If you have any problems installing or opening RStudio, let me know so I can help.

RStudio Interface

When you open RStudio, you should get a screen that looks like this (only not so full of text).

Drawing

That screenshot shows I’m using RStudio to write this lab. As you can see, the interface has 4 panels:

The source pane is in the upper-left quadrant. This is where you’ll type and publish your lab reports (by typing in commands and then clicking the knit button).
The workspace pane in the upper-right quadrant. It will show datasets and functions you load into R. Since you haven’t loaded anything yet, it tells you the environment is empty. If you click the History tab, you will see a list of commands you’ve previously entered.
The files, plots, packages, help pane in the lower-right quadrant. Plots you generate can show up in this pane. You can also use this pane to install and load packages or read help files.
The console pane is in the lower-left quadrant. This is where the action happens. When you launch RStudio, the console will tell you information about the version of R you are using. At the bottom, you’ll see the prompt (>) where you can type commands to get immediate results.

Let’s type some very basic commands to the right of the prompt to see how R works. First, try typing:

2 + 2

When you push return (or enter), you should see the following output:

## [1] 4

In addition to the correct answer, the [1] indicates you’re looking at the first line of output. As you’ll soon see, R is much more than a calculator, but it can be useful in calculating expressions such as: \(\sin \sqrt[5]{\frac{2\pi e^{3}}{\sqrt{7}}}\)

sin( ( (2 * pi * exp(3)) / sqrt(7) )^(1/5) )

## [1] 0.8279101

Before we officially begin the content portion of this lab, let’s look at one more useful feature of R: assignment.

If you type the symbols less-than and hyphen, you type something that looks like an arrow pointing to the left: <-. You can use this arrow to assign values to variables.

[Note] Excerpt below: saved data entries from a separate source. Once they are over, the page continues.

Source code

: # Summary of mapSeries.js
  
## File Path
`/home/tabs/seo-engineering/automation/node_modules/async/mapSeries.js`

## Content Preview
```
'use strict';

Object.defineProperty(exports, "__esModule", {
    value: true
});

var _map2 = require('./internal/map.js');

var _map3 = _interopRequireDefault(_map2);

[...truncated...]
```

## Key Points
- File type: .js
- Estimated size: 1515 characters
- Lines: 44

For example, you can create a variable x and assign it the value 3 by typing this into the console:

x <- 3

You could assign the value 4 to the variable banana with something like this:

banana <- 2 + 2

Notice that you get no output from these commands. That’s because you haven’t told R to give you any output. If you wanted to see the values of these variables, you can simply type their names:

## [1] 3

banana

## [1] 4

You could also perform functions on these variables, like adding them together:

x + banana

## [1] 7

Trust me – you’ll eventually get used to thinking of <- as an arrow assigning a value to a variable.

Installing helpful packages

R has thousands of packages (collections of functions, data, and code) that can simplify your work. Two helpful packages we’ll use throughout this course are the tidyverse and mosaic packages.

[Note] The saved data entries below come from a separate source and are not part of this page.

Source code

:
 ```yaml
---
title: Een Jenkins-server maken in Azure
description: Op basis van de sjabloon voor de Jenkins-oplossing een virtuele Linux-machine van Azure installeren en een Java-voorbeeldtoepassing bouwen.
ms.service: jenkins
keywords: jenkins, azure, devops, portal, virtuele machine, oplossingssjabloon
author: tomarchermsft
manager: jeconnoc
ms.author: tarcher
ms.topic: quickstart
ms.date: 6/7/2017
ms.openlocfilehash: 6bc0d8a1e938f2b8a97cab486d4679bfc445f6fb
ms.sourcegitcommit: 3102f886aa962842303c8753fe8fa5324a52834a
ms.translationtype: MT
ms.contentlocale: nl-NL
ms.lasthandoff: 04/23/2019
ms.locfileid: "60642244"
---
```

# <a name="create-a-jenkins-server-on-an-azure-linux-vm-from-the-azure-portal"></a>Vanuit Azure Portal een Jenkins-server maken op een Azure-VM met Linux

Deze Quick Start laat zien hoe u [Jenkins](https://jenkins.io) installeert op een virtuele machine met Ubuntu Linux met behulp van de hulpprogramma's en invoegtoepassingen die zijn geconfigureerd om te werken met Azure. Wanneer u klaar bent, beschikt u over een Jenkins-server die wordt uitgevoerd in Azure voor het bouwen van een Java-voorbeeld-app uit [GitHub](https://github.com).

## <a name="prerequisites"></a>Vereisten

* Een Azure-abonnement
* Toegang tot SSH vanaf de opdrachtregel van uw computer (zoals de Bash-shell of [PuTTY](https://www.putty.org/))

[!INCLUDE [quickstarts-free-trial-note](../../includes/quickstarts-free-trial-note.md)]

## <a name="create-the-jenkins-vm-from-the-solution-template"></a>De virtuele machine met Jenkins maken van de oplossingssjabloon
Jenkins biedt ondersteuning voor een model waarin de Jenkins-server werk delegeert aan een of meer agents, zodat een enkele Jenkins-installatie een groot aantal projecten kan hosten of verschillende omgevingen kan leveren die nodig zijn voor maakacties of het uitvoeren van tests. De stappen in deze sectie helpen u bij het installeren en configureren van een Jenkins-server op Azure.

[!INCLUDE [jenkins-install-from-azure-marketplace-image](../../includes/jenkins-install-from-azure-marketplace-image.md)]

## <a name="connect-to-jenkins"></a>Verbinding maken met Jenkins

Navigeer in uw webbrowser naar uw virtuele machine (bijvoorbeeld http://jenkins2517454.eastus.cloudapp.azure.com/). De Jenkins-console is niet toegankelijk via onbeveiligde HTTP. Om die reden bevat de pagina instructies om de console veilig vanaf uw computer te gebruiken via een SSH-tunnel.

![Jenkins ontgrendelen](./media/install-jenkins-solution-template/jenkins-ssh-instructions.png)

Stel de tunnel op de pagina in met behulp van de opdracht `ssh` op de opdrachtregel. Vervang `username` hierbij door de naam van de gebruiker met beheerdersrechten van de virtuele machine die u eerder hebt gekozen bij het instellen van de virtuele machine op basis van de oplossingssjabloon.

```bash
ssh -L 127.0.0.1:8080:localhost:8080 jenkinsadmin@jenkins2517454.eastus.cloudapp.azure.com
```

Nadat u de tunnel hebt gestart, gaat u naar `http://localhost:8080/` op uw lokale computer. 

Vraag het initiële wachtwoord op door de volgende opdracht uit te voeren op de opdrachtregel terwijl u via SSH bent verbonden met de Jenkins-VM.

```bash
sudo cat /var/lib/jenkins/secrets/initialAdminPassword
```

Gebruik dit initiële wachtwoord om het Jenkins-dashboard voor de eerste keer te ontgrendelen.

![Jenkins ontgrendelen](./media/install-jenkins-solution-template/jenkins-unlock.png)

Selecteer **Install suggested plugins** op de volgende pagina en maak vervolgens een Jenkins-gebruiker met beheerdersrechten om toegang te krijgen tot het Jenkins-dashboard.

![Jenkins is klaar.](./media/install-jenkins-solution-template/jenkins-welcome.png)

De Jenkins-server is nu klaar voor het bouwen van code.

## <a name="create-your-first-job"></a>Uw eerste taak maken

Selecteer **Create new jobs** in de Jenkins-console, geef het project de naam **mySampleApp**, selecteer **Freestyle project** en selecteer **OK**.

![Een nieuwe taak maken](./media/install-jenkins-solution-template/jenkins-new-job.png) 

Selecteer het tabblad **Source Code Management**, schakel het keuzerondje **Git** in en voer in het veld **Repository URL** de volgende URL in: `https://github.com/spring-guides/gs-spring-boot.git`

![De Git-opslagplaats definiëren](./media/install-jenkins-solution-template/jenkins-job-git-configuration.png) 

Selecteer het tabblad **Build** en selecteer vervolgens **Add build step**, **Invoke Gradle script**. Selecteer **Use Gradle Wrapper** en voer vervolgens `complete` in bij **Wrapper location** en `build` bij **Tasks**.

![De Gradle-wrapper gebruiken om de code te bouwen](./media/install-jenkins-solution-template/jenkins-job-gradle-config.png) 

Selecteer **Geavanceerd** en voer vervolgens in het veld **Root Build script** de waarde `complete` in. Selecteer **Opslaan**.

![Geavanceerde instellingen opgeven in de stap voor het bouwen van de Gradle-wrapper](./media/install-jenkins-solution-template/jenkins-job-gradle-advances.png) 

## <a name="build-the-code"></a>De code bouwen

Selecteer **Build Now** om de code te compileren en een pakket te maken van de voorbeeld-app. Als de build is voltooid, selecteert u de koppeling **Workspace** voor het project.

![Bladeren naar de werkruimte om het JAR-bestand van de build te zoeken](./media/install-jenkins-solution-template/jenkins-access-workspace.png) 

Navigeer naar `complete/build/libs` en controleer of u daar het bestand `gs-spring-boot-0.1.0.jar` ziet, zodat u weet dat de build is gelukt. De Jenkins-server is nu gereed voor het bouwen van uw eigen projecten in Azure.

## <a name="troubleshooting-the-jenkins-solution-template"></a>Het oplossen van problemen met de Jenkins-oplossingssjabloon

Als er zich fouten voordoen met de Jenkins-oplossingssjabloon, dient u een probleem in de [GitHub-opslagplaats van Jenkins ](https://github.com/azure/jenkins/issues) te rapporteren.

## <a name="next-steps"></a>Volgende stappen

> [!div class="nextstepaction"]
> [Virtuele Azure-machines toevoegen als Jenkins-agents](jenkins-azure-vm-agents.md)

To install these packages on your computer, you can type and run the following commands into the console prompt:

install.packages("tidyverse", dependencies = TRUE)
install.packages("mosaic", dependencies = TRUE)

When you run these commands, the console will fill-up with status messages. As long as you don’t see any error messages, it means the packages were installed correctly.

Another way to install packages would be to click the Packages tab in the lower-right quadrant of RStudio. This will show you a list of packages currently installed. At the top of this list, you’ll find an Install button. Click this button, type the name of the package want to install (tidyverse or mosaic), and click install.

Generating lab reports

The document you’re reading right now is the lab. It will contain helpful information and commands you’ll use to write a lab report.

How do you write a lab report? Thankfully, you don’t need to open up a word processor and copy-and-paste a bunch of stuff. Instead, you’ll generate your entire lab report within RStudio.

To do this, you’ll need to download the lab report template and open it in RStudio. You can download the template by clicking this link: http://bradthiessen.com/html5/stats/m300/lab1report.Rmd

Download this file and open it in RStudio. It should open in the upper-left panel of your screen. The first few lines of the template will look something like this:

# ---
# title: "Your Turn #1"
# output:
#   html_document:
#     css: http://www.bradthiessen.com/batlab3.css

You can ignore this text; it just formats the lab report. Just below this formatting information, you’ll find:

# **Date:** [Enter today's date]
#
# **Author:** [Enter name of person typing this report here]
#
# **Lab Partner(s):** [Enter names of other students who worked on this lab.]

This is where you should type today’s date and the names of the students who helped write this lab report. Just type over the information between the brackets.

Now you’re ready to begin completing the exercises in this lab (which will begin in just a bit). You’ll read the exercise in this lab file, then scroll down in your lab report template until you find where you’re supposed to type your answers.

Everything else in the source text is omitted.